Task to carry out »
The records below are to be transcribed exactly from their first line to the line that has "### hosting_listWebsitesV1", inclusive, with every picture omitted.
━━━━━━━━━━
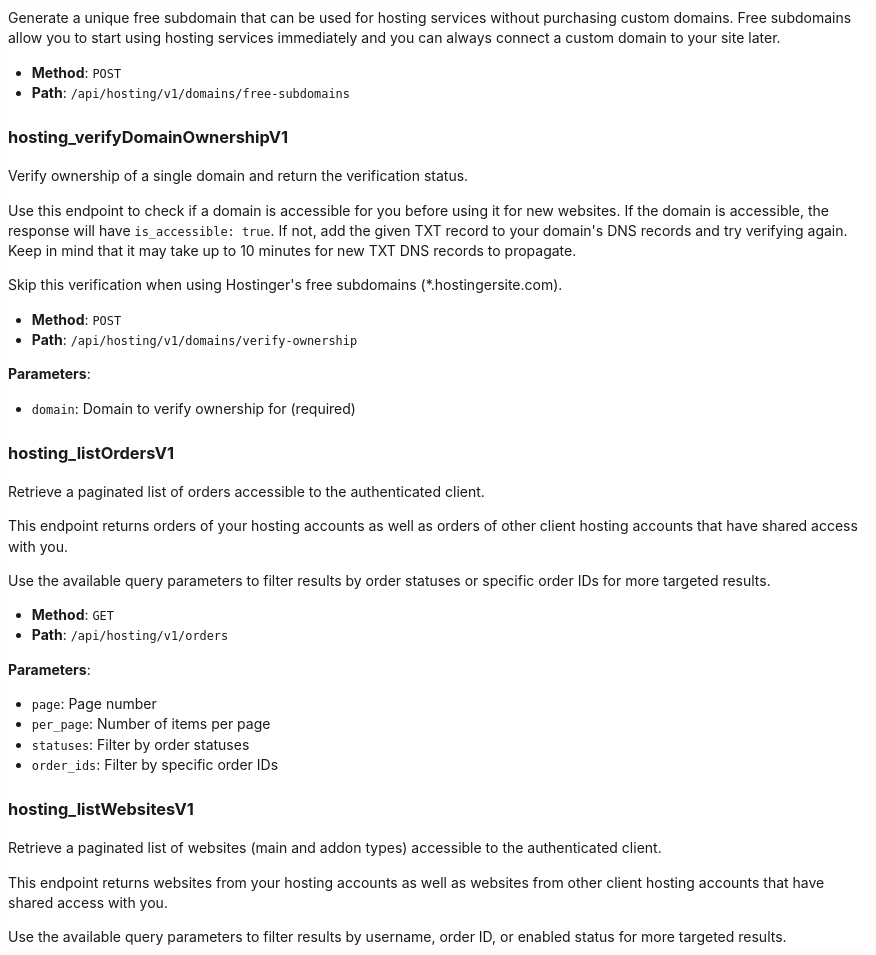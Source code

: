 Generate a unique free subdomain that can be used for hosting services without purchasing custom domains.
Free subdomains allow you to start using hosting services immediately and you can always connect a custom domain to your site later.

- **Method**: `POST`
- **Path**: `/api/hosting/v1/domains/free-subdomains`



### hosting_verifyDomainOwnershipV1

Verify ownership of a single domain and return the verification status.

Use this endpoint to check if a domain is accessible for you before using it for new websites.
If the domain is accessible, the response will have `is_accessible: true`.
If not, add the given TXT record to your domain's DNS records and try verifying again.
Keep in mind that it may take up to 10 minutes for new TXT DNS records to propagate.

Skip this verification when using Hostinger's free subdomains (*.hostingersite.com).

- **Method**: `POST`
- **Path**: `/api/hosting/v1/domains/verify-ownership`

**Parameters**:

- `domain`: Domain to verify ownership for (required)

### hosting_listOrdersV1

Retrieve a paginated list of orders accessible to the authenticated client.

This endpoint returns orders of your hosting accounts as well as orders of other client hosting accounts that have shared access with you.

Use the available query parameters to filter results by order statuses or specific order IDs for more targeted results.

- **Method**: `GET`
- **Path**: `/api/hosting/v1/orders`

**Parameters**:

- `page`: Page number 
- `per_page`: Number of items per page 
- `statuses`: Filter by order statuses 
- `order_ids`: Filter by specific order IDs 

### hosting_listWebsitesV1

Retrieve a paginated list of websites (main and addon types) accessible to the authenticated client.

This endpoint returns websites from your hosting accounts as well as websites from other client hosting accounts that have shared access with you.

Use the available query parameters to filter results by username, order ID, or enabled status for more targeted results.
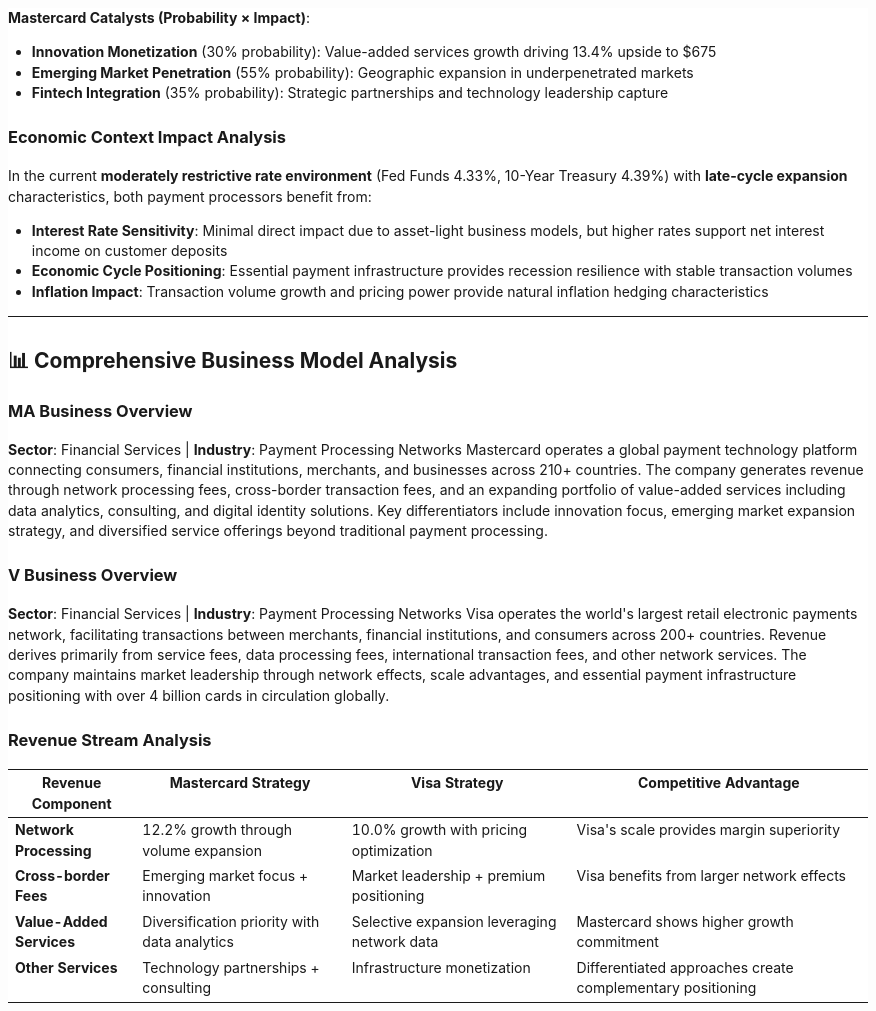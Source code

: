 **Mastercard Catalysts (Probability × Impact)**:
- **Innovation Monetization** (30% probability): Value-added services growth driving 13.4% upside to $675
- **Emerging Market Penetration** (55% probability): Geographic expansion in underpenetrated markets
- **Fintech Integration** (35% probability): Strategic partnerships and technology leadership capture

### Economic Context Impact Analysis
In the current **moderately restrictive rate environment** (Fed Funds 4.33%, 10-Year Treasury 4.39%) with **late-cycle expansion** characteristics, both payment processors benefit from:
- **Interest Rate Sensitivity**: Minimal direct impact due to asset-light business models, but higher rates support net interest income on customer deposits
- **Economic Cycle Positioning**: Essential payment infrastructure provides recession resilience with stable transaction volumes
- **Inflation Impact**: Transaction volume growth and pricing power provide natural inflation hedging characteristics

---

## 📊 Comprehensive Business Model Analysis

### MA Business Overview
**Sector**: Financial Services | **Industry**: Payment Processing Networks
Mastercard operates a global payment technology platform connecting consumers, financial institutions, merchants, and businesses across 210+ countries. The company generates revenue through network processing fees, cross-border transaction fees, and an expanding portfolio of value-added services including data analytics, consulting, and digital identity solutions. Key differentiators include innovation focus, emerging market expansion strategy, and diversified service offerings beyond traditional payment processing.

### V Business Overview
**Sector**: Financial Services | **Industry**: Payment Processing Networks
Visa operates the world's largest retail electronic payments network, facilitating transactions between merchants, financial institutions, and consumers across 200+ countries. Revenue derives primarily from service fees, data processing fees, international transaction fees, and other network services. The company maintains market leadership through network effects, scale advantages, and essential payment infrastructure positioning with over 4 billion cards in circulation globally.

### Revenue Stream Analysis

| Revenue Component | Mastercard Strategy | Visa Strategy | Competitive Advantage |
|------------------|-------------------|---------------|----------------------|
| **Network Processing** | 12.2% growth through volume expansion | 10.0% growth with pricing optimization | Visa's scale provides margin superiority |
| **Cross-border Fees** | Emerging market focus + innovation | Market leadership + premium positioning | Visa benefits from larger network effects |
| **Value-Added Services** | Diversification priority with data analytics | Selective expansion leveraging network data | Mastercard shows higher growth commitment |
| **Other Services** | Technology partnerships + consulting | Infrastructure monetization | Differentiated approaches create complementary positioning |
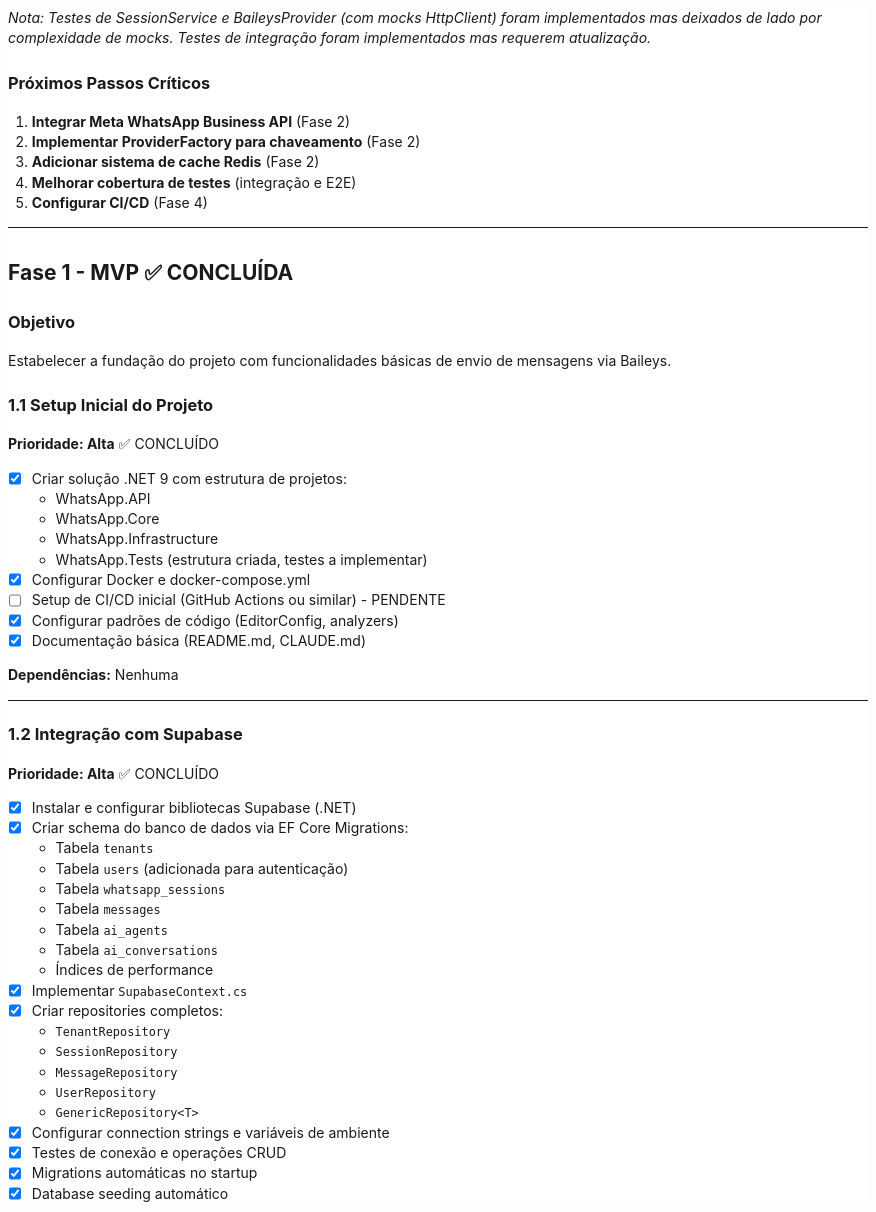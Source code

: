 *Nota: Testes de SessionService e BaileysProvider (com mocks HttpClient) foram implementados mas deixados de lado por complexidade de mocks. Testes de integração foram implementados mas requerem atualização.*

### Próximos Passos Críticos

1. **Integrar Meta WhatsApp Business API** (Fase 2)
2. **Implementar ProviderFactory para chaveamento** (Fase 2)
3. **Adicionar sistema de cache Redis** (Fase 2)
4. **Melhorar cobertura de testes** (integração e E2E)
5. **Configurar CI/CD** (Fase 4)

---

## Fase 1 - MVP ✅ CONCLUÍDA

### Objetivo

Estabelecer a fundação do projeto com funcionalidades básicas de envio de mensagens via Baileys.

### 1.1 Setup Inicial do Projeto

**Prioridade: Alta** ✅ CONCLUÍDO

- [x] Criar solução .NET 9 com estrutura de projetos:
  - WhatsApp.API
  - WhatsApp.Core
  - WhatsApp.Infrastructure
  - WhatsApp.Tests (estrutura criada, testes a implementar)
- [x] Configurar Docker e docker-compose.yml
- [ ] Setup de CI/CD inicial (GitHub Actions ou similar) - PENDENTE
- [x] Configurar padrões de código (EditorConfig, analyzers)
- [x] Documentação básica (README.md, CLAUDE.md)

**Dependências:** Nenhuma

---

### 1.2 Integração com Supabase

**Prioridade: Alta** ✅ CONCLUÍDO

- [x] Instalar e configurar bibliotecas Supabase (.NET)
- [x] Criar schema do banco de dados via EF Core Migrations:
  - Tabela `tenants`
  - Tabela `users` (adicionada para autenticação)
  - Tabela `whatsapp_sessions`
  - Tabela `messages`
  - Tabela `ai_agents`
  - Tabela `ai_conversations`
  - Índices de performance
- [x] Implementar `SupabaseContext.cs`
- [x] Criar repositories completos:
  - `TenantRepository`
  - `SessionRepository`
  - `MessageRepository`
  - `UserRepository`
  - `GenericRepository<T>`
- [x] Configurar connection strings e variáveis de ambiente
- [x] Testes de conexão e operações CRUD
- [x] Migrations automáticas no startup
- [x] Database seeding automático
━━━━━━━━━━
Task answer »
Source code

: Generate a unique free subdomain that can be used for hosting services without purchasing custom domains.
Free subdomains allow you to start using hosting services immediately and you can always connect a custom domain to your site later.

- **Method**: `POST`
- **Path**: `/api/hosting/v1/domains/free-subdomains`



### hosting_verifyDomainOwnershipV1

Verify ownership of a single domain and return the verification status.

Use this endpoint to check if a domain is accessible for you before using it for new websites.
If the domain is accessible, the response will have `is_accessible: true`.
If not, add the given TXT record to your domain's DNS records and try verifying again.
Keep in mind that it may take up to 10 minutes for new TXT DNS records to propagate.

Skip this verification when using Hostinger's free subdomains (*.hostingersite.com).

- **Method**: `POST`
- **Path**: `/api/hosting/v1/domains/verify-ownership`

**Parameters**:

- `domain`: Domain to verify ownership for (required)

### hosting_listOrdersV1

Retrieve a paginated list of orders accessible to the authenticated client.

This endpoint returns orders of your hosting accounts as well as orders of other client hosting accounts that have shared access with you.

Use the available query parameters to filter results by order statuses or specific order IDs for more targeted results.

- **Method**: `GET`
- **Path**: `/api/hosting/v1/orders`

**Parameters**:

- `page`: Page number 
- `per_page`: Number of items per page 
- `statuses`: Filter by order statuses 
- `order_ids`: Filter by specific order IDs 

### hosting_listWebsitesV1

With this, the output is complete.